Jan. 1: Ottawa has set the 2019 tax-free savings account (TFSA) contribution limit at $6,000. That’s more than the usual $5,500 annual limit because it has been adjusted for inflation. If you were at least 18 years old when the TFSA was launched in 2009, the total accumulated contribution limit is $63,500. If you turned 18 over the past 10 years, contribution limits add up from that year forward.

Any investment gains in a TFSA are tax-exempt. Your total limit may vary depending on withdrawals and contributions over the years. You can find out from the source through your individual account with the Canada Revenue Agency (CRA).     

March 1: If you want to lower your 2018 tax bill through a registered retirement savings plan (RRSP) you must make your contribution before midnight, March 1. The limit is 18 per cent of the previous year’s income up to a maximum of $26,230, but any unused contributions from previous years can be used in future years (including 2019).

RRSP contributions can be deducted from taxable income and grow tax free through investments until they are fully taxed in retirement.
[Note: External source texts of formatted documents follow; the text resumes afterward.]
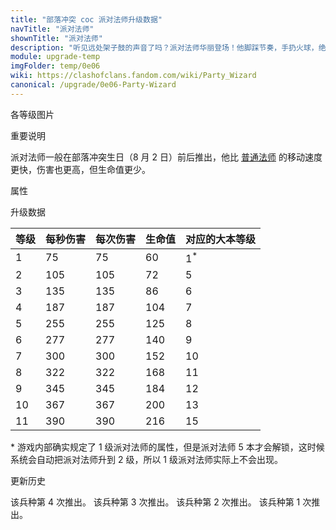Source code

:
 ```yaml
---
title: "部落冲突 coc 派对法师升级数据"
navTitle: "派对法师"
shownTitle: "派对法师"
description: "听见远处架子鼓的声音了吗？派对法师华丽登场！他脚踩节奏，手扔火球，绝对是庆功派对的灵魂人物。"
module: upgrade-temp
imgFolder: temp/0e06
wiki: https://clashofclans.fandom.com/wiki/Party_Wizard
canonical: /upgrade/0e06-Party-Wizard
---
```


<UnitInfo :folder="$frontmatter.imgFolder" imgSrc="Party_Wizard_info.png" :imgAlt="$frontmatter.navTitle" :description="$frontmatter.description" />

<SmallTitle>各等级图片</SmallTitle>

<Panel>
    <UnitImgGroup :folder="$frontmatter.imgFolder">
        <UnitImg imgTitle="所有等级" imgSrc="Party_Wizard1.png" />
    </UnitImgGroup>
</Panel>

<SmallTitle>重要说明</SmallTitle>

派对法师一般在部落冲突生日（8 月 2 日）前后推出，他比 [普通法师](/upgrade/0006-Wizard) 的移动速度更快，伤害也更高，但生命值更少。

<SmallTitle>属性</SmallTitle>

<UnitProperties>
    <UnitProperty pKey="攻击偏好" pValue="无" />
    <UnitProperty pKey="伤害类型" pValue="范围伤害" />
    <UnitProperty pKey="伤害半径" pValue="0.3 格" />
    <UnitProperty pKey="攻击的目标" pValue="地面和空中目标" />
    <UnitProperty pKey="占据人口" pValue="4" />
    <UnitProperty pKey="移动速度" pValue="3 格/秒" />
    <UnitProperty pKey="攻击速度" pValue="1 秒/次" />
    <UnitProperty pKey="攻击距离" pValue="3 格" />
    <UnitProperty pKey="所需训练营等级" pValue="7" />
    <UnitProperty pKey="所需大本等级" pValue="5" />
    <UnitProperty pKey="训练时间" pValue="30" :isTrainingTime="true" />
</UnitProperties>

<SmallTitle>升级数据</SmallTitle>

<UnitTable>

| 等级 | 每秒伤害 | 每次伤害 | 生命值 | 对应的大本等级 |
| ---- |  ----   |  ----   |  ----  |      ----    |
|   1  |    75   |    75   |    60  | 1<sup>*</sup>|
|   2  |   105   |   105   |    72  |       5      |
|   3  |   135   |   135   |    86  |       6      |
|   4  |   187   |   187   |   104  |       7      |
|   5  |   255   |   255   |   125  |       8      |
|   6  |   277   |   277   |   140  |       9      |
|   7  |   300   |   300   |   152  |      10      |
|   8  |   322   |   322   |   168  |      11      |
|   9  |   345   |   345   |   184  |      12      |
|  10  |   367   |   367   |   200  |      13      |
|  11  |   390   |   390   |   216  |      15      |
</UnitTable>

\* 游戏内部确实规定了 1 级派对法师的属性，但是派对法师 5 本才会解锁，这时候系统会自动把派对法师升到 2 级，所以 1 级派对法师实际上不会出现。

<SmallTitle>更新历史</SmallTitle>

<Timeline>
    <TimelineItem date="2023/08">
        <TimelineRow>该兵种第 4 次推出。</TimelineRow>
    </TimelineItem>
    <TimelineItem date="2021/08">
        <TimelineRow>该兵种第 3 次推出。</TimelineRow>
    </TimelineItem>
    <TimelineItem date="2020/08">
        <TimelineRow>该兵种第 2 次推出。</TimelineRow>
    </TimelineItem>
    <TimelineItem date="2019/08">
        <TimelineRow>该兵种第 1 次推出。</TimelineRow>
    </TimelineItem>
    <TimelineItem :historyBottom="true" />
</Timeline>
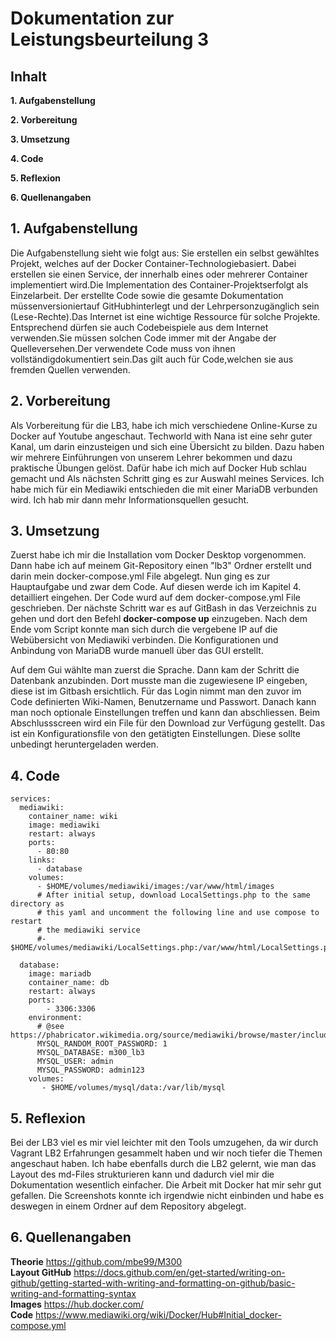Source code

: # Dokumentation zur Leistungsbeurteilung 3 
## Inhalt 
**1. Aufgabenstellung**
   
**2. Vorbereitung**

**3. Umsetzung**
   
**4. Code**

**5. Reflexion**
   
**6. Quellenangaben**

## 1. Aufgabenstellung

Die Aufgabenstellung sieht wie folgt aus:
Sie erstellen ein selbst gewähltes Projekt, welches auf der Docker Container-Technologiebasiert. Dabei erstellen sie einen Service, der innerhalb eines oder mehrerer Container implementiert wird.Die Implementation des Container-Projektserfolgt als Einzelarbeit. Der erstellte Code sowie die gesamte Dokumentation müssenversioniertauf GitHubhinterlegt und der Lehrpersonzugänglich sein (Lese-Rechte).Das Internet ist eine wichtige Ressource für solche Projekte. Entsprechend dürfen sie auch Codebeispiele aus dem Internet verwenden.Sie müssen solchen Code immer mit der Angabe der Quelleversehen.Der verwendete Code muss von ihnen vollständigdokumentiert sein.Das gilt auch für Code,welchen sie aus fremden Quellen verwenden. 

## 2. Vorbereitung
Als Vorbereitung für die LB3, habe ich mich verschiedene Online-Kurse zu Docker auf Youtube angeschaut. Techworld with Nana ist eine sehr guter Kanal, um darin einzusteigen und sich eine Übersicht zu bilden. Dazu haben wir mehrere Einführungen von unserem Lehrer bekommen und dazu praktische Übungen gelöst. Dafür habe ich mich auf Docker Hub schlau gemacht und 
Als nächsten Schritt ging es zur Auswahl meines Services. Ich habe mich für ein Mediawiki entschieden die mit einer MariaDB verbunden wird. Ich hab mir dann mehr Informationsquellen gesucht.


## 3. Umsetzung
Zuerst habe ich mir die Installation vom Docker Desktop vorgenommen. Dann habe ich auf meinem Git-Repository einen "lb3" Ordner erstellt und darin mein docker-compose.yml File abgelegt. Nun ging es zur Hauptaufgabe und zwar dem Code. Auf diesen werde ich im Kapitel 4. detailliert eingehen. Der Code wurd auf dem docker-compose.yml File geschrieben. Der nächste Schritt war es auf GitBash in das Verzeichnis zu gehen und dort den Befehl **docker-compose up** einzugeben. Nach dem Ende vom Script konnte man sich durch die vergebene IP auf die Webübersicht von Mediawiki verbinden. Die Konfigurationen und Anbindung von MariaDB wurde manuell über das GUI erstellt.  
  
Auf dem Gui wählte man zuerst die Sprache. Dann kam der Schritt die Datenbank anzubinden. Dort musste man die zugewiesene IP eingeben, diese ist im Gitbash ersichtlich. Für das Login nimmt man den zuvor im Code definierten Wiki-Namen, Benutzername und Passwort. Danach kann man noch optionale Einstellungen treffen und kann dan abschliessen. Beim Abschlussscreen wird ein File für den Download zur Verfügung gestellt. Das ist ein Konfigurationsfile von den getätigten Einstellungen. Diese sollte unbedingt heruntergeladen werden. 

## 4. Code 
```version: '3'
services:
  mediawiki:
    container_name: wiki
    image: mediawiki
    restart: always
    ports:
      - 80:80
    links:
      - database
    volumes:
      - $HOME/volumes/mediawiki/images:/var/www/html/images
      # After initial setup, download LocalSettings.php to the same directory as
      # this yaml and uncomment the following line and use compose to restart
      # the mediawiki service
      #- $HOME/volumes/mediawiki/LocalSettings.php:/var/www/html/LocalSettings.php

  database:
    image: mariadb
    container_name: db
    restart: always
    ports:
        - 3306:3306
    environment:
      # @see https://phabricator.wikimedia.org/source/mediawiki/browse/master/includes/DefaultSettings.php
      MYSQL_RANDOM_ROOT_PASSWORD: 1
      MYSQL_DATABASE: m300_lb3
      MYSQL_USER: admin
      MYSQL_PASSWORD: admin123
    volumes:
       - $HOME/volumes/mysql/data:/var/lib/mysql
```

## 5. Reflexion
Bei der LB3 viel es mir viel leichter mit den Tools umzugehen, da wir durch Vagrant LB2 Erfahrungen gesammelt haben und wir noch tiefer die Themen angeschaut haben. Ich habe ebenfalls durch die LB2 gelernt, wie man das Layout des md-Files strukturieren kann und dadurch viel mir die Dokumentation wesentlich einfacher. Die Arbeit mit Docker hat mir sehr gut gefallen. Die Screenshots konnte ich irgendwie nicht einbinden und habe es deswegen in einem Ordner auf dem Repository abgelegt.

## 6. Quellenangaben
**Theorie** https://github.com/mbe99/M300  
**Layout GitHub** https://docs.github.com/en/get-started/writing-on-github/getting-started-with-writing-and-formatting-on-github/basic-writing-and-formatting-syntax  
**Images** https://hub.docker.com/  
**Code** https://www.mediawiki.org/wiki/Docker/Hub#Initial_docker-compose.yml  
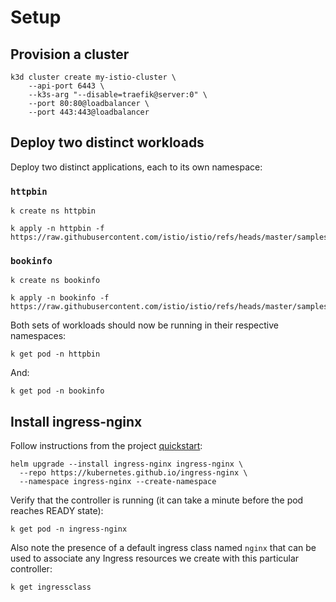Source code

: # Setup

## Provision a cluster

```shell
k3d cluster create my-istio-cluster \
    --api-port 6443 \
    --k3s-arg "--disable=traefik@server:0" \
    --port 80:80@loadbalancer \
    --port 443:443@loadbalancer
```

## Deploy two distinct workloads

Deploy two distinct applications, each to its own namespace:

### `httpbin`

```shell
k create ns httpbin
```

```shell
k apply -n httpbin -f https://raw.githubusercontent.com/istio/istio/refs/heads/master/samples/httpbin/httpbin.yaml
```

### `bookinfo`

```shell
k create ns bookinfo
```

```shell
k apply -n bookinfo -f https://raw.githubusercontent.com/istio/istio/refs/heads/master/samples/bookinfo/platform/kube/bookinfo.yaml
```

Both sets of workloads should now be running in their respective namespaces:

```shell
k get pod -n httpbin
```

And:

```shell
k get pod -n bookinfo
```

## Install ingress-nginx

Follow instructions from the project [quickstart](https://kubernetes.github.io/ingress-nginx/deploy/#quick-start):

```shell
helm upgrade --install ingress-nginx ingress-nginx \
  --repo https://kubernetes.github.io/ingress-nginx \
  --namespace ingress-nginx --create-namespace
```

Verify that the controller is running (it can take a minute before the pod reaches READY state):

```shell
k get pod -n ingress-nginx
```

Also note the presence of a default ingress class named `nginx` that can be used to associate any Ingress resources we create with this particular controller:

```shell
k get ingressclass
```
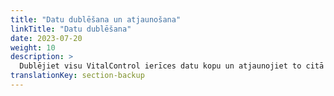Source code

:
 ```yaml
---
title: "Datu dublēšana un atjaunošana"
linkTitle: "Datu dublēšana"
date: 2023-07-20
weight: 10
description: >
  Dublējiet visu VitalControl ierīces datu kopu un atjaunojiet to citā ierīcē.
translationKey: section-backup
---
```

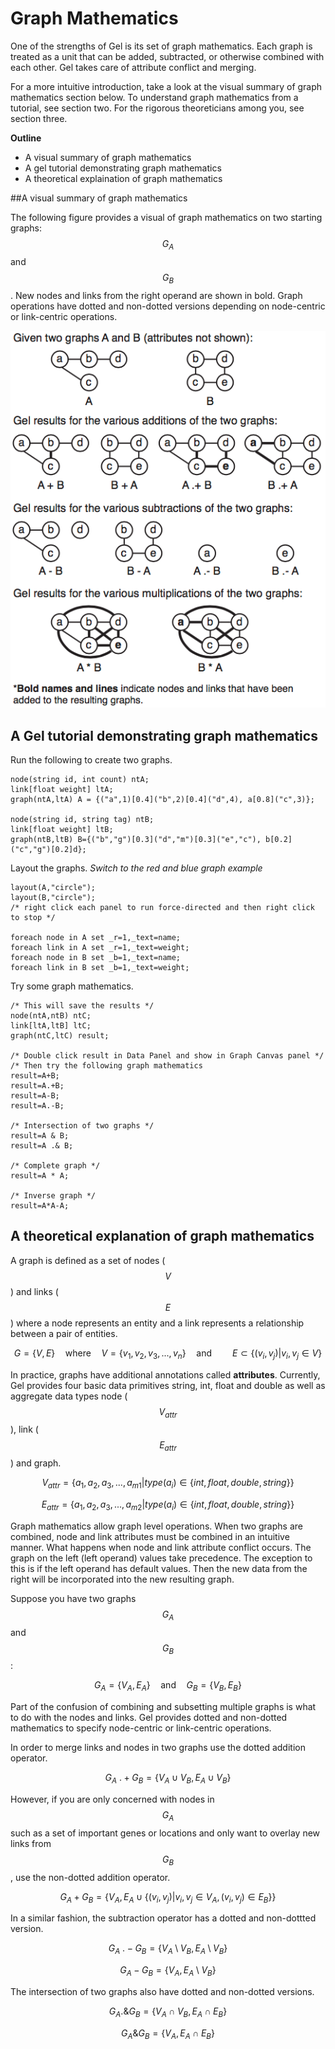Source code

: # Graph Mathematics

One of the strengths of Gel is its set of graph mathematics. Each graph is treated as a unit that can be added, subtracted, or otherwise combined with each other. Gel takes care of attribute conflict and merging. 

For a more intuitive introduction, take a look at the visual summary of graph mathematics section below. To understand graph mathematics from a tutorial, see section two. For the rigorous theoreticians among you, see section three.

**Outline**
* A visual summary of graph mathematics
* A gel tutorial demonstrating graph mathematics
* A theoretical explaination of graph mathematics

##A visual summary of graph mathematics

The following figure provides a visual of graph mathematics on two starting graphs: $$G_A$$ and $$G_B$$. New nodes and links from the right operand are shown in bold. Graph operations have dotted and non-dotted versions depending on node-centric or link-centric operations.

![](imgs/img20.png)

## A Gel tutorial demonstrating graph mathematics

Run the following to create two graphs.

```
node(string id, int count) ntA;
link[float weight] ltA;
graph(ntA,ltA) A = {("a",1)[0.4]("b",2)[0.4]("d",4), a[0.8]("c",3)};

node(string id, string tag) ntB;
link[float weight] ltB;
graph(ntB,ltB) B={("b","g")[0.3]("d","m")[0.3]("e","c"), b[0.2]("c","g")[0.2]d};
```

Layout the graphs. *Switch to the red and blue graph example*

```
layout(A,"circle");
layout(B,"circle");
/* right click each panel to run force-directed and then right click to stop */

foreach node in A set _r=1,_text=name;
foreach link in A set _r=1,_text=weight;
foreach node in B set _b=1,_text=name;
foreach link in B set _b=1,_text=weight;
```

Try some graph mathematics.

```
/* This will save the results */
node(ntA,ntB) ntC;
link[ltA,ltB] ltC;
graph(ntC,ltC) result;

/* Double click result in Data Panel and show in Graph Canvas panel */
/* Then try the following graph mathematics
result=A+B;
result=A.+B;
result=A-B;
result=A.-B;

/* Intersection of two graphs */
result=A & B;
result=A .& B;

/* Complete graph */
result=A * A;

/* Inverse graph */
result=A*A-A;
```

## A theoretical explanation of graph mathematics

A graph is defined as a set of nodes ($$V$$) and links ($$E$$) where a node represents an entity and a link represents a relationship between a pair of entities.

$$
G=\{V,E\} \quad \text{where} \quad V=\{v_1,v_2,v_3,...,v_n\} \quad \text{and} \quad \quad E\subset \{(v_i,v_j)|v_i,v_j \in V\}
$$

In practice, graphs have additional annotations called **attributes**. Currently, Gel provides four basic data primitives string, int, float and double as well as aggregate data types node ($$V_{attr}$$), link ($$E_{attr}$$) and graph.

$$
V_{attr}=\{a_1,a_2,a_3,...,a_{m1}|type(a_i)\in \{int, float, double, string\}\}
$$

$$
E_{attr}=\{a_1,a_2,a_3,...,a_{m2}|type(a_i)\in \{int, float, double, string\}\}
$$

Graph mathematics allow graph level operations. When two graphs are combined, node and link attributes must be combined in an intuitive manner. What happens when node and link attribute conflict occurs. The graph on the left (left operand) values take precedence. The exception to this is if the left operand has default values. Then the new data from the right will be incorporated into the new resulting graph.

Suppose you have two graphs $$G_A$$ and $$G_B$$:

$$
G_A=\{V_A,E_A\} \quad \text{and} \quad G_B=\{V_B,E_B\}
$$

Part of the confusion of combining and subsetting multiple graphs is what to do with the nodes and links. Gel provides dotted and non-dotted mathematics to specify node-centric or link-centric operations.

In order to merge links and nodes in two graphs use the dotted addition operator.

$$
G_A\ .+G_B=\{V_A \cup V_B, E_A \cup V_B\}
$$

However, if you are only concerned with nodes in $$G_A$$ such as a set of important genes or locations and only want to overlay new links from $$G_B$$, use the non-dotted addition operator.

$$
G_A +G_B=\{V_A, E_A \cup \{(v_i,v_j)|v_i,v_j \in V_A, (v_i,v_j) \in E_B\}\}
$$

In a similar fashion, the subtraction operator has a dotted and non-dottted version.

$$
G_A\ .-G_B=\{V_A \setminus V_B, E_A \setminus V_B\}
$$

$$
G_A -G_B=\{V_A, E_A \setminus V_B\}
$$

The intersection of two graphs also have dotted and non-dotted versions.

$$
G_A .\& G_B=\{V_A \cap V_B, E_A \cap E_B \}
$$

$$
G_A \& G_B=\{V_A, E_A \cap E_B \}
$$



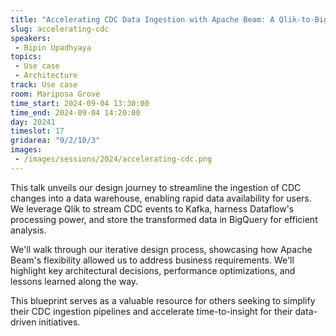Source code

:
 ```yaml
---
title: "Accelerating CDC Data Ingestion with Apache Beam: A Qlik-to-BigQuery Journey"
slug: accelerating-cdc
speakers:
 - Bipin Upadhyaya
topics:
 - Use case
 - Architecture
track: Use case
room: Mariposa Grove
time_start: 2024-09-04 13:30:00
time_end: 2024-09-04 14:20:00
day: 20241
timeslot: 17
gridarea: "9/2/10/3"
images:
 - /images/sessions/2024/accelerating-cdc.png 
---
```


This talk unveils our design journey to streamline the ingestion of CDC changes into a data warehouse, enabling rapid data availability for users. We leverage Qlik to stream CDC events to Kafka, harness Dataflow's processing power, and store the transformed data in BigQuery for efficient analysis.

We'll walk through our iterative design process, showcasing how Apache Beam's flexibility allowed us to address business requirements. We'll highlight key architectural decisions, performance optimizations, and lessons learned along the way.

This blueprint serves as a valuable resource for others seeking to simplify their CDC ingestion pipelines and accelerate time-to-insight for their data-driven initiatives.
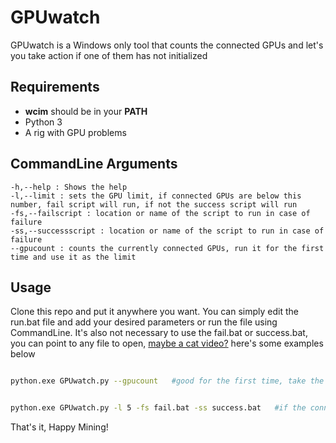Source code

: # GPUwatch
GPUwatch is a Windows only tool that counts the connected GPUs and let's you take action if one of them has not initialized

## Requirements

* <b>wcim</b> should be in your <b>PATH</b>
* Python 3
* A rig with GPU problems

## CommandLine Arguments

```
-h,--help : Shows the help
-l,--limit : sets the GPU limit, if connected GPUs are below this number, fail script will run, if not the success script will run
-fs,--failscript : location or name of the script to run in case of failure
-ss,--successscript : location or name of the script to run in case of failure
--gpucount : counts the currently connected GPUs, run it for the first time and use it as the limit
```

## Usage
Clone this repo and put it anywhere you want.
You can simply edit the run.bat file and add your desired parameters or run the file using CommandLine.
It's also not necessary to use the fail.bat or success.bat, you can point to any file to open, [maybe a cat video?](https://www.youtube.com/watch?v=7yLxxyzGiko)
here's some examples below

```bash

python.exe GPUwatch.py --gpucount   #good for the first time, take the count and use it as the limit

```

```bash

python.exe GPUwatch.py -l 5 -fs fail.bat -ss success.bat   #if the connected GPUs go below 5, fail.bat will run, otherwise success.bat will be executed

```

That's it, Happy Mining!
Higher-income Canadians tend to get more bang for their RRSP buck because they are in higher tax brackets.  

April 30: It may seem like a long way off but the deadline to file your 2018 income tax is April 30. It might be a good idea to gather and isolate relevant receipts and documents this week before they get mixed up with 2019 receipts and documents. Employers are required to send T4 slips with most of the tax information needed to file by March 1.

A good tax plan will leave more of your tax dollars to compound as investments.